It is my policy to not discuss any of my cases on this blog. I also try not to discuss any cases in which the petitioner is being represented by someone in my office.
But I want to briefly violate that policy and mention the Ninth Circuit’s decision from last week in Blake v. Baker.* In the first case ever to address this issue, the Ninth Circuit concluded that ineffective assistance of post-conviction counsel, i.e. a Martinez argument, can establish good cause to justify a Rhines stay and abeyance to allow a petitioner to present an unexhausted claim to state court.
* To note, I did not work on this case at all. The petitioner is represented by members of the Capital Habeas Unit in my office. I am in the Non-Capital Unit.
Rather than talk about the specifics of Blake, I’ll just briefly mention what this means generally.* A petitioner files a petition with both exhausted and unexhausted claims. This is what’s known as a mixed petition. A federal court is required to dismiss a mixed petition without prejudice. Unfortunately, if the petition gets dismissed, even without prejudice, then the case is over. It is much more likely than not that any attempt by petitioner to resuscitate the petition in federal court after exhausting the unexhausted claims in state court will be outside the one-year statute of limitations. This leaves the petitioner with few choices. He can either dismiss the unexhausted claims and solely proceed on the exhausted ones. Or he can move for a stay and abeyance, known as a Rhines stay (because it was created in a case called Rhines v. Weber). To obtain a stay, a petitioner must show, among other things, good cause for failing to exhaust the claim previously.
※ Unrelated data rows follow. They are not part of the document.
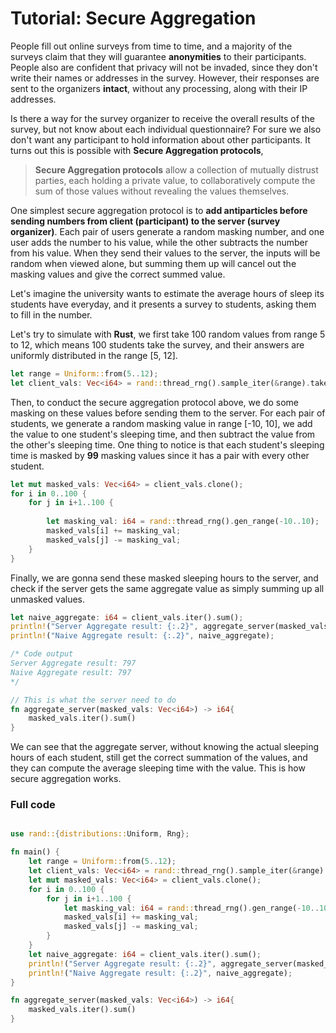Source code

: # Tutorial: Secure Aggregation



People fill out online surveys from time to time, and a majority of the surveys claim that they will guarantee **anonymities** to their participants. People also are confident that privacy will not be invaded, since they don't write their names or addresses in the survey. However, their responses are sent to the organizers **intact**, without any processing, along with their IP addresses. 

Is there a way for the survey organizer to receive the overall results of the survey, but not know about each individual questionnaire? For sure we also don't want any participant to hold information about other participants. It turns out this is possible with **Secure Aggregation protocols**, 

> **Secure Aggregation protocols** allow a collection of mutually distrust parties, each holding a private value, to collaboratively compute the sum of those values without revealing the values themselves.

One simplest secure aggregation protocol is to **add antiparticles before sending numbers from client (participant) to the server (survey organizer)**.  Each pair of users generate a random masking number, and one user adds the number to his value, while the other subtracts the number from his value. When they send their values to the server, the inputs will be random when viewed alone, but summing them up will cancel out the masking values and give the correct summed value.

Let's imagine the university wants to estimate the average hours of sleep its students have everyday, and it presents a survey to students, asking them to fill in the number.  

Let's try to simulate with **Rust**, we first take 100 random values from range 5 to 12, which means 100 students take the survey, and their answers are uniformly distributed in the range [5, 12].

```rust
let range = Uniform::from(5..12);
let client_vals: Vec<i64> = rand::thread_rng().sample_iter(&range).take(100).collect();

```

Then, to conduct the secure aggregation protocol above, we do some masking on these values before sending them to the server. For each pair of students, we generate a random masking value in range [-10, 10],  we add the value to one student's sleeping time, and then subtract the value from the other's sleeping time.  One thing to notice is that each student's sleeping time is masked by **99** masking values since it has a pair with every other student.

```rust
let mut masked_vals: Vec<i64> = client_vals.clone();
for i in 0..100 {
    for j in i+1..100 {
        
        let masking_val: i64 = rand::thread_rng().gen_range(-10..10);
        masked_vals[i] += masking_val;								
        masked_vals[j] -= masking_val;
    }
}
```

Finally, we are gonna send these masked sleeping hours to the server, and check if the server gets the same aggregate value as simply summing up all unmasked values. 

```rust
let naive_aggregate: i64 = client_vals.iter().sum();
println!("Server Aggregate result: {:.2}", aggregate_server(masked_vals));
println!("Naive Aggregate result: {:.2}", naive_aggregate);

/* Code output
Server Aggregate result: 797
Naive Aggregate result: 797
*/
```

```rust
// This is what the server need to do
fn aggregate_server(masked_vals: Vec<i64>) -> i64{
    masked_vals.iter().sum()
}
```

We can see that the aggregate server, without knowing the actual sleeping hours of each student, still get the correct summation of the values, and they can compute the average sleeping time with the value. This is how secure aggregation works.



### Full code
```rust

use rand::{distributions::Uniform, Rng};

fn main() {
    let range = Uniform::from(5..12);
    let client_vals: Vec<i64> = rand::thread_rng().sample_iter(&range).take(100).collect();
    let mut masked_vals: Vec<i64> = client_vals.clone();
    for i in 0..100 {
        for j in i+1..100 {
            let masking_val: i64 = rand::thread_rng().gen_range(-10..10);
            masked_vals[i] += masking_val;
            masked_vals[j] -= masking_val;
        }
    }
    let naive_aggregate: i64 = client_vals.iter().sum();
    println!("Server Aggregate result: {:.2}", aggregate_server(masked_vals));
    println!("Naive Aggregate result: {:.2}", naive_aggregate);
}

fn aggregate_server(masked_vals: Vec<i64>) -> i64{
    masked_vals.iter().sum()
}
```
* Actually, I have talked about all of this before. And in more detail. But it can't hurt to cover it again.
Blake now establishes that a Martinez argument can establish good cause to justify a stay. Great decision for habeas petitioners.
But there is a likely reason why the decision in Blake is the first of its kind. A stay typically isn’t necessary for a Martinez argument. Rather, the typical situation is more like that in Dickens v. Ryan. A petitioner raises an unexhausted ineffective assistance of trial counsel claim. There is absolutely no doubt that the state court would find the claim procedurally defaulted because it was not raised previously. Thus, a return to state court is futile. In such a situation, the unexhausted claim is “technically” exhausted. A technically exhausted claim does not get addressed on the merits in federal court. Rather, the claim is considered procedurally defaulted. In other words, the federal courts just acknowledge an “anticipatory” default on that claim. Because the claim is procedurally defaulted, the petitioner is required to show cause and prejudice to overcome the default. At that point, the petitioner raises the Martinez argument. In most situations, the federal court will just jump to this step, rather than force the petitioner to go back to state court to obtain the inevitable procedural default first. That’s what happened in Dickens.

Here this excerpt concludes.